Document images with source code:
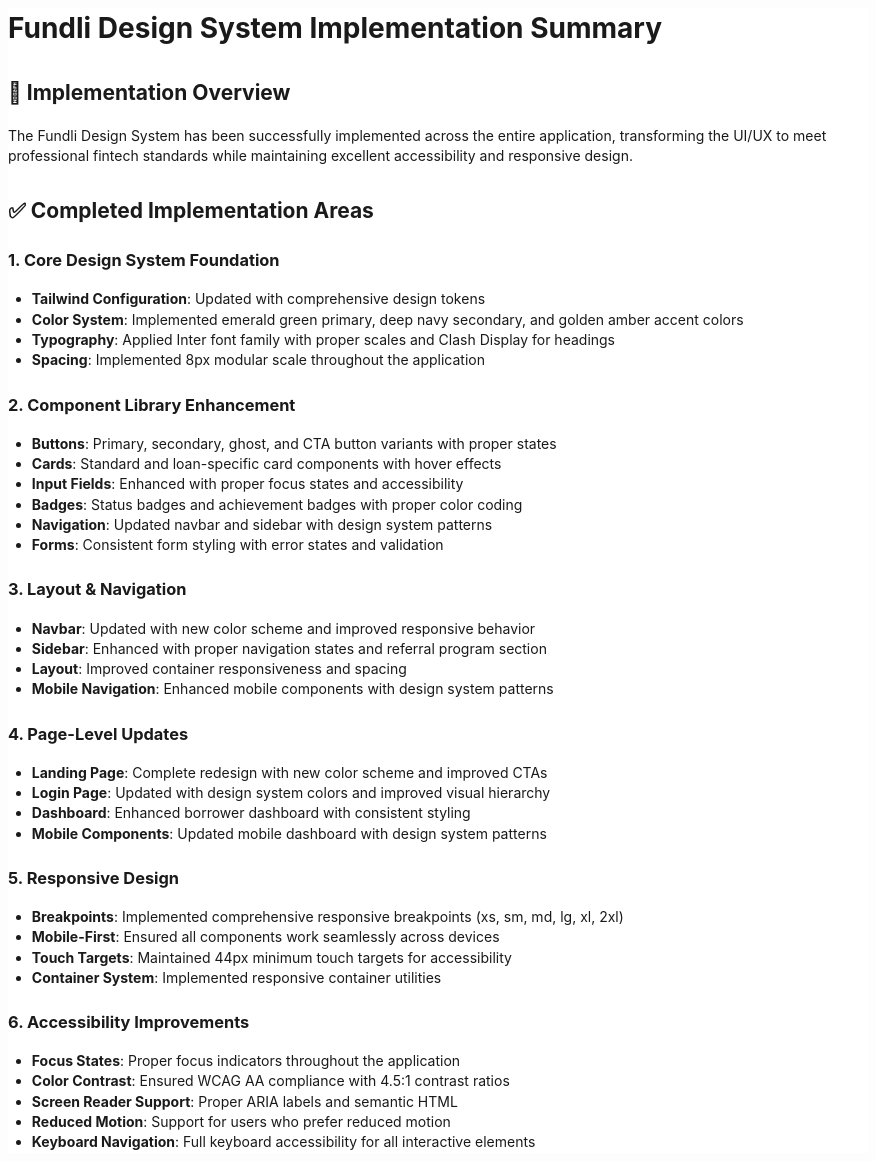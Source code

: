# Fundli Design System Implementation Summary

## 🎯 Implementation Overview

The Fundli Design System has been successfully implemented across the entire application, transforming the UI/UX to meet professional fintech standards while maintaining excellent accessibility and responsive design.

## ✅ Completed Implementation Areas

### 1. **Core Design System Foundation**
- **Tailwind Configuration**: Updated with comprehensive design tokens
- **Color System**: Implemented emerald green primary, deep navy secondary, and golden amber accent colors
- **Typography**: Applied Inter font family with proper scales and Clash Display for headings
- **Spacing**: Implemented 8px modular scale throughout the application

### 2. **Component Library Enhancement**
- **Buttons**: Primary, secondary, ghost, and CTA button variants with proper states
- **Cards**: Standard and loan-specific card components with hover effects
- **Input Fields**: Enhanced with proper focus states and accessibility
- **Badges**: Status badges and achievement badges with proper color coding
- **Navigation**: Updated navbar and sidebar with design system patterns
- **Forms**: Consistent form styling with error states and validation

### 3. **Layout & Navigation**
- **Navbar**: Updated with new color scheme and improved responsive behavior
- **Sidebar**: Enhanced with proper navigation states and referral program section
- **Layout**: Improved container responsiveness and spacing
- **Mobile Navigation**: Enhanced mobile components with design system patterns

### 4. **Page-Level Updates**
- **Landing Page**: Complete redesign with new color scheme and improved CTAs
- **Login Page**: Updated with design system colors and improved visual hierarchy
- **Dashboard**: Enhanced borrower dashboard with consistent styling
- **Mobile Components**: Updated mobile dashboard with design system patterns

### 5. **Responsive Design**
- **Breakpoints**: Implemented comprehensive responsive breakpoints (xs, sm, md, lg, xl, 2xl)
- **Mobile-First**: Ensured all components work seamlessly across devices
- **Touch Targets**: Maintained 44px minimum touch targets for accessibility
- **Container System**: Implemented responsive container utilities

### 6. **Accessibility Improvements**
- **Focus States**: Proper focus indicators throughout the application
- **Color Contrast**: Ensured WCAG AA compliance with 4.5:1 contrast ratios
- **Screen Reader Support**: Proper ARIA labels and semantic HTML
- **Reduced Motion**: Support for users who prefer reduced motion
- **Keyboard Navigation**: Full keyboard accessibility for all interactive elements
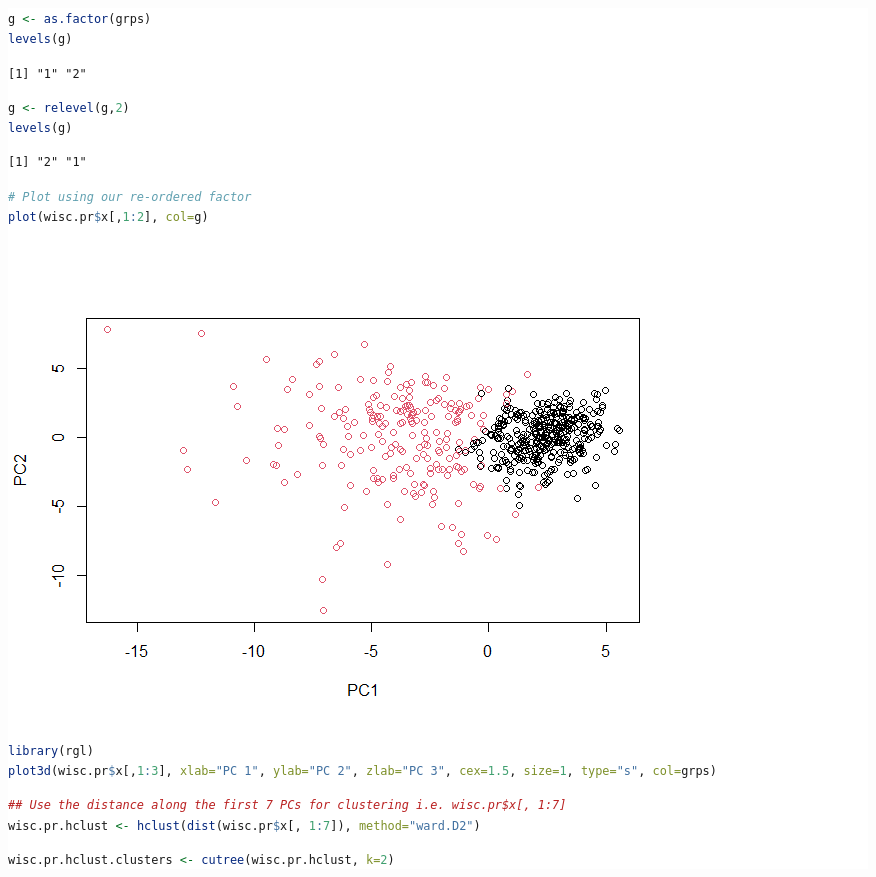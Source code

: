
 ``` r
g <- as.factor(grps)
levels(g)
```

    [1] "1" "2"

``` r
g <- relevel(g,2)
levels(g)
```

    [1] "2" "1"

``` r
# Plot using our re-ordered factor 
plot(wisc.pr$x[,1:2], col=g)
```

![](Class09_files/figure-commonmark/unnamed-chunk-37-1.png)

``` r
library(rgl)
plot3d(wisc.pr$x[,1:3], xlab="PC 1", ylab="PC 2", zlab="PC 3", cex=1.5, size=1, type="s", col=grps)
```

``` r
## Use the distance along the first 7 PCs for clustering i.e. wisc.pr$x[, 1:7]
wisc.pr.hclust <- hclust(dist(wisc.pr$x[, 1:7]), method="ward.D2")
```

``` r
wisc.pr.hclust.clusters <- cutree(wisc.pr.hclust, k=2)
```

• **TASK OBJECTIVE**
Please reproduce the entries from above exactly; images are not part of the copy.

• **SOLUTION FOR THIS EXERCISE**
Source code

:# Fundli Design System Implementation Summary

## 🎯 Implementation Overview

The Fundli Design System has been successfully implemented across the entire application, transforming the UI/UX to meet professional fintech standards while maintaining excellent accessibility and responsive design.

## ✅ Completed Implementation Areas

### 1. **Core Design System Foundation**
- **Tailwind Configuration**: Updated with comprehensive design tokens
- **Color System**: Implemented emerald green primary, deep navy secondary, and golden amber accent colors
- **Typography**: Applied Inter font family with proper scales and Clash Display for headings
- **Spacing**: Implemented 8px modular scale throughout the application

### 2. **Component Library Enhancement**
- **Buttons**: Primary, secondary, ghost, and CTA button variants with proper states
- **Cards**: Standard and loan-specific card components with hover effects
- **Input Fields**: Enhanced with proper focus states and accessibility
- **Badges**: Status badges and achievement badges with proper color coding
- **Navigation**: Updated navbar and sidebar with design system patterns
- **Forms**: Consistent form styling with error states and validation

### 3. **Layout & Navigation**
- **Navbar**: Updated with new color scheme and improved responsive behavior
- **Sidebar**: Enhanced with proper navigation states and referral program section
- **Layout**: Improved container responsiveness and spacing
- **Mobile Navigation**: Enhanced mobile components with design system patterns

### 4. **Page-Level Updates**
- **Landing Page**: Complete redesign with new color scheme and improved CTAs
- **Login Page**: Updated with design system colors and improved visual hierarchy
- **Dashboard**: Enhanced borrower dashboard with consistent styling
- **Mobile Components**: Updated mobile dashboard with design system patterns

### 5. **Responsive Design**
- **Breakpoints**: Implemented comprehensive responsive breakpoints (xs, sm, md, lg, xl, 2xl)
- **Mobile-First**: Ensured all components work seamlessly across devices
- **Touch Targets**: Maintained 44px minimum touch targets for accessibility
- **Container System**: Implemented responsive container utilities

### 6. **Accessibility Improvements**
- **Focus States**: Proper focus indicators throughout the application
- **Color Contrast**: Ensured WCAG AA compliance with 4.5:1 contrast ratios
- **Screen Reader Support**: Proper ARIA labels and semantic HTML
- **Reduced Motion**: Support for users who prefer reduced motion
- **Keyboard Navigation**: Full keyboard accessibility for all interactive elements
Source code

:
 ``` r
g <- as.factor(grps)
levels(g)
```

    [1] "1" "2"

``` r
g <- relevel(g,2)
levels(g)
```

    [1] "2" "1"

``` r
# Plot using our re-ordered factor 
plot(wisc.pr$x[,1:2], col=g)
```

![](Class09_files/figure-commonmark/unnamed-chunk-37-1.png)

``` r
library(rgl)
plot3d(wisc.pr$x[,1:3], xlab="PC 1", ylab="PC 2", zlab="PC 3", cex=1.5, size=1, type="s", col=grps)
```

``` r
## Use the distance along the first 7 PCs for clustering i.e. wisc.pr$x[, 1:7]
wisc.pr.hclust <- hclust(dist(wisc.pr$x[, 1:7]), method="ward.D2")
```

``` r
wisc.pr.hclust.clusters <- cutree(wisc.pr.hclust, k=2)
```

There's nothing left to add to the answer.